> _Task objective_
Search the records for the string "after", and show each line where it appears.

[Supplied entries Boundary: Start]

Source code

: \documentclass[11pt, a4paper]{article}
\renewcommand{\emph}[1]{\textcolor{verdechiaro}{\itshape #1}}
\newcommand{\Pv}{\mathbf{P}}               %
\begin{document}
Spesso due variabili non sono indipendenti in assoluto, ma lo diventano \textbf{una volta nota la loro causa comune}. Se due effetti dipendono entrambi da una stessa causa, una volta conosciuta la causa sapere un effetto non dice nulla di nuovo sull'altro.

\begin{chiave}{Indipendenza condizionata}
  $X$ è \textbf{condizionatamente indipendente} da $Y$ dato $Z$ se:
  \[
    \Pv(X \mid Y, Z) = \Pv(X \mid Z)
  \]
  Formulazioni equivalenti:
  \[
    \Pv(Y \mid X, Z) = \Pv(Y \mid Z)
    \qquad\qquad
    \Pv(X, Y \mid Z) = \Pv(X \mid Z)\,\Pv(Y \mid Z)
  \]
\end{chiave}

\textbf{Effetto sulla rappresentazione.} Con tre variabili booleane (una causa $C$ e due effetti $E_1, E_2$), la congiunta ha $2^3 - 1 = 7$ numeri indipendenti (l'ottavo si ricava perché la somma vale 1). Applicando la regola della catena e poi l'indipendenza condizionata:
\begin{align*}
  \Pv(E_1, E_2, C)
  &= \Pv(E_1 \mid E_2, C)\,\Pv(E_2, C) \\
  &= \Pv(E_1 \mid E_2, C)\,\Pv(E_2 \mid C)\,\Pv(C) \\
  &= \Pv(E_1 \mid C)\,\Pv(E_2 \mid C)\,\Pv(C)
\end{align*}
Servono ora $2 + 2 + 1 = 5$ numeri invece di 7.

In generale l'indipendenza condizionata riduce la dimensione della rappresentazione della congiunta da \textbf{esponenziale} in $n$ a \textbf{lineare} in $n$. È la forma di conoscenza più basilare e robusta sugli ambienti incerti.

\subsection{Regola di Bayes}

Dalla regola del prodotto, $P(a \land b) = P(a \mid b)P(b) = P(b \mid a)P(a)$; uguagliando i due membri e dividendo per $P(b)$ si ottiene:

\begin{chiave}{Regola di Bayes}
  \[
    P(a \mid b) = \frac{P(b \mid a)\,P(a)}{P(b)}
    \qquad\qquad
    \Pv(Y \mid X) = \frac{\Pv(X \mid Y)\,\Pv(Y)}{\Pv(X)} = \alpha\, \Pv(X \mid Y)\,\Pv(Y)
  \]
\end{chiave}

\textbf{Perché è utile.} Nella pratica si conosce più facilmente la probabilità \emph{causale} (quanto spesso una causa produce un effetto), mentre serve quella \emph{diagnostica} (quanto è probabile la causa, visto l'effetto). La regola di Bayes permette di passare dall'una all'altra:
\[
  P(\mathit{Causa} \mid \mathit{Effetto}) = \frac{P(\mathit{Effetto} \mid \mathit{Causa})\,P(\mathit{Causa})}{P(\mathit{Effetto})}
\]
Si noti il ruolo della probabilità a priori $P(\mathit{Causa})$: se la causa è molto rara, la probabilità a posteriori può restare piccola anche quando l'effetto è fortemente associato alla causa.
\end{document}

[Supplied entries Boundary: End]
[Supplied entries Boundary: Start]

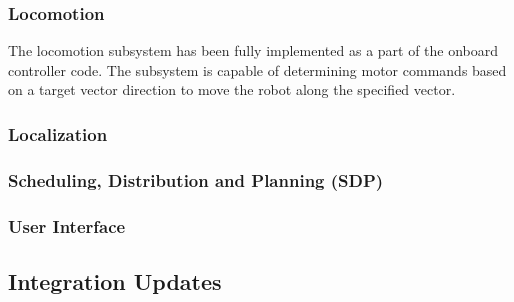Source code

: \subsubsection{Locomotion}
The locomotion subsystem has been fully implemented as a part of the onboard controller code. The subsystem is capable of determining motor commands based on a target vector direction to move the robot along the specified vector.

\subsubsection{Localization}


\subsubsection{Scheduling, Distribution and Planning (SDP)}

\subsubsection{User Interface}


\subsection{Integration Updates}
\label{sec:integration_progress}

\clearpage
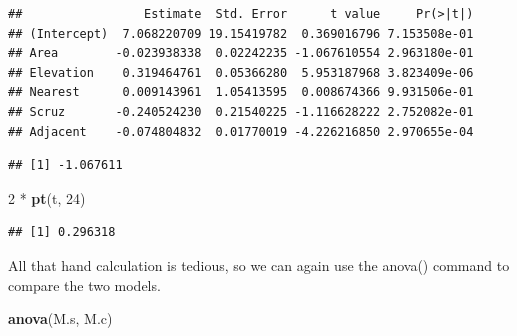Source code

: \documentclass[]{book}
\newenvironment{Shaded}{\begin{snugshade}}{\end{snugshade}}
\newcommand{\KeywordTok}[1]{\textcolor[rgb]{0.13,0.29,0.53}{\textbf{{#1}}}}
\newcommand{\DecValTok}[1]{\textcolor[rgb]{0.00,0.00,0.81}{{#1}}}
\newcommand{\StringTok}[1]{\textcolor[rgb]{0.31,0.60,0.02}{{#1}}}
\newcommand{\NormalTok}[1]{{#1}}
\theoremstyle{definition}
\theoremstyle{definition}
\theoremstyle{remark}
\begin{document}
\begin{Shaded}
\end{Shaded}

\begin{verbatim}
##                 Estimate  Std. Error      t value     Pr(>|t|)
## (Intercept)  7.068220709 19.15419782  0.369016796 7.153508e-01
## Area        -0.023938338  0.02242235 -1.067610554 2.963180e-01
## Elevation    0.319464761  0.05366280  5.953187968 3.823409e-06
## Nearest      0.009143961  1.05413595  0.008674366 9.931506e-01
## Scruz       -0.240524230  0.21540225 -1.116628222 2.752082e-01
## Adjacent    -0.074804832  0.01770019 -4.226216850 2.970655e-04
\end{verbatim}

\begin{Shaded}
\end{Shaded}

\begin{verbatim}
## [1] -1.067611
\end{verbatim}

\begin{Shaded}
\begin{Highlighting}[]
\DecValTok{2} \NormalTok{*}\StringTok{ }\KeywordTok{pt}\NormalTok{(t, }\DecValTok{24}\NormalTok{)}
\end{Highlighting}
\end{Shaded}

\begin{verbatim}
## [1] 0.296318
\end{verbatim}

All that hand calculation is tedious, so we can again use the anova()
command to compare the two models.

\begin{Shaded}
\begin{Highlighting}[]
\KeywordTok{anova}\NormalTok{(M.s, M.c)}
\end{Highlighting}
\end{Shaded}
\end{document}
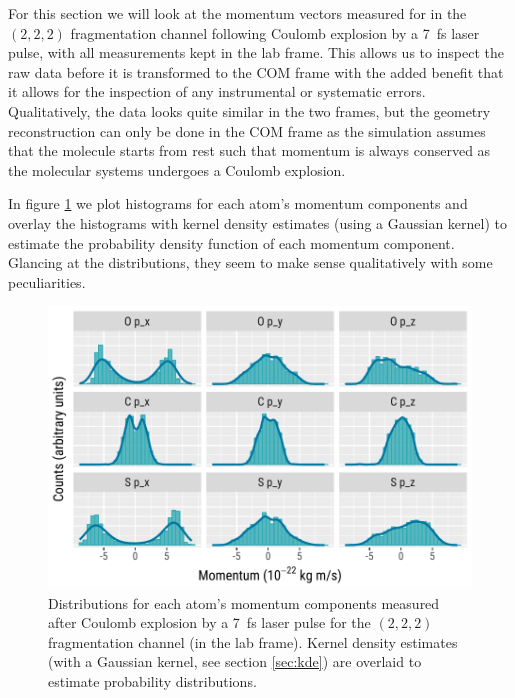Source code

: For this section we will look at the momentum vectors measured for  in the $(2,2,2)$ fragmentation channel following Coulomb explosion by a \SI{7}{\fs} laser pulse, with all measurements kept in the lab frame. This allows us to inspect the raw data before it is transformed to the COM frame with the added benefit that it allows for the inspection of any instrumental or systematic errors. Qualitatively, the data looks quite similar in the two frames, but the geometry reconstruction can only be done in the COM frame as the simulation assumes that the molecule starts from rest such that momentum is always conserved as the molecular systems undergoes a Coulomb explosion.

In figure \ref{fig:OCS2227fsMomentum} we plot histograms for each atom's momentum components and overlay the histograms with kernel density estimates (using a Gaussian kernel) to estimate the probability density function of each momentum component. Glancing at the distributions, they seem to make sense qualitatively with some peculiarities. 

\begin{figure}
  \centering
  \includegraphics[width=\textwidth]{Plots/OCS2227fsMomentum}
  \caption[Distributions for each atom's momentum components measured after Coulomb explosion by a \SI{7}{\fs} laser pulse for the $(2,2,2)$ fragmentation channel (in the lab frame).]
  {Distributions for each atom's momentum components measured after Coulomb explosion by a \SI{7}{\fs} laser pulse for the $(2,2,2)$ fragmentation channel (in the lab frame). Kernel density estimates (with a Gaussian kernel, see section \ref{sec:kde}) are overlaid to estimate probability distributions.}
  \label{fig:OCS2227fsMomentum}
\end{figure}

[Supplied entries Boundary: End]

> _Output of the exercise_
  \caption[Distributions for each atom's momentum components measured after Coulomb explosion by a \SI{7}{\fs} laser pulse for the $(2,2,2)$ fragmentation channel (in the lab frame).]
  {Distributions for each atom's momentum components measured after Coulomb explosion by a \SI{7}{\fs} laser pulse for the $(2,2,2)$ fragmentation channel (in the lab frame). Kernel density estimates (with a Gaussian kernel, see section \ref{sec:kde}) are overlaid to estimate probability distributions.}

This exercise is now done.